(Collected data)
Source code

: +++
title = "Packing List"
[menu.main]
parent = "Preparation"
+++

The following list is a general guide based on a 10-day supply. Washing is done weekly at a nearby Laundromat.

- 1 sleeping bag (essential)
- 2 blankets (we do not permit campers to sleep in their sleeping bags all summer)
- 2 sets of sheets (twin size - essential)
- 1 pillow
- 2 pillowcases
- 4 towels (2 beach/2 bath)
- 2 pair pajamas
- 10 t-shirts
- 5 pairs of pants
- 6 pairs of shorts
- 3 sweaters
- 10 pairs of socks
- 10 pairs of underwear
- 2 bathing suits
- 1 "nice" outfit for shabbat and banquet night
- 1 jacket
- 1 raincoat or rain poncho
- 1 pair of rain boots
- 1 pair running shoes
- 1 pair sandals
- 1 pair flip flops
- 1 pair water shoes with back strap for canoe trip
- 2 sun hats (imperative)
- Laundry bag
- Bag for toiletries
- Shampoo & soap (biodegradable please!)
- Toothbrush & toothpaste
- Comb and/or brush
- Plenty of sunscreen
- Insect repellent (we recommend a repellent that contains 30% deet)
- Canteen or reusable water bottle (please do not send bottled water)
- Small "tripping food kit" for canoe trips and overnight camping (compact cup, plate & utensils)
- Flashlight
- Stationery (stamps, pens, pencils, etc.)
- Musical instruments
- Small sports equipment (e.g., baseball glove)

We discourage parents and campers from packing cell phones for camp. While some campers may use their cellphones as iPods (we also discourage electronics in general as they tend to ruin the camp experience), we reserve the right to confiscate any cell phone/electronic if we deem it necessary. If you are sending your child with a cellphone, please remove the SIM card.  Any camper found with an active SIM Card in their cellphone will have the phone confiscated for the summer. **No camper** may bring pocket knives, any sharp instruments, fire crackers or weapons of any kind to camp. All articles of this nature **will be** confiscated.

Activity =>
When you answer, return the records above exactly as they stand.

Answer to this problem =>
Source code

: +++
title = "Packing List"
[menu.main]
parent = "Preparation"
+++

The following list is a general guide based on a 10-day supply. Washing is done weekly at a nearby Laundromat.

- 1 sleeping bag (essential)
- 2 blankets (we do not permit campers to sleep in their sleeping bags all summer)
- 2 sets of sheets (twin size - essential)
- 1 pillow
- 2 pillowcases
- 4 towels (2 beach/2 bath)
- 2 pair pajamas
- 10 t-shirts
- 5 pairs of pants
- 6 pairs of shorts
- 3 sweaters
- 10 pairs of socks
- 10 pairs of underwear
- 2 bathing suits
- 1 "nice" outfit for shabbat and banquet night
- 1 jacket
- 1 raincoat or rain poncho
- 1 pair of rain boots
- 1 pair running shoes
- 1 pair sandals
- 1 pair flip flops
- 1 pair water shoes with back strap for canoe trip
- 2 sun hats (imperative)
- Laundry bag
- Bag for toiletries
- Shampoo & soap (biodegradable please!)
- Toothbrush & toothpaste
- Comb and/or brush
- Plenty of sunscreen
- Insect repellent (we recommend a repellent that contains 30% deet)
- Canteen or reusable water bottle (please do not send bottled water)
- Small "tripping food kit" for canoe trips and overnight camping (compact cup, plate & utensils)
- Flashlight
- Stationery (stamps, pens, pencils, etc.)
- Musical instruments
- Small sports equipment (e.g., baseball glove)

We discourage parents and campers from packing cell phones for camp. While some campers may use their cellphones as iPods (we also discourage electronics in general as they tend to ruin the camp experience), we reserve the right to confiscate any cell phone/electronic if we deem it necessary. If you are sending your child with a cellphone, please remove the SIM card.  Any camper found with an active SIM Card in their cellphone will have the phone confiscated for the summer. **No camper** may bring pocket knives, any sharp instruments, fire crackers or weapons of any kind to camp. All articles of this nature **will be** confiscated.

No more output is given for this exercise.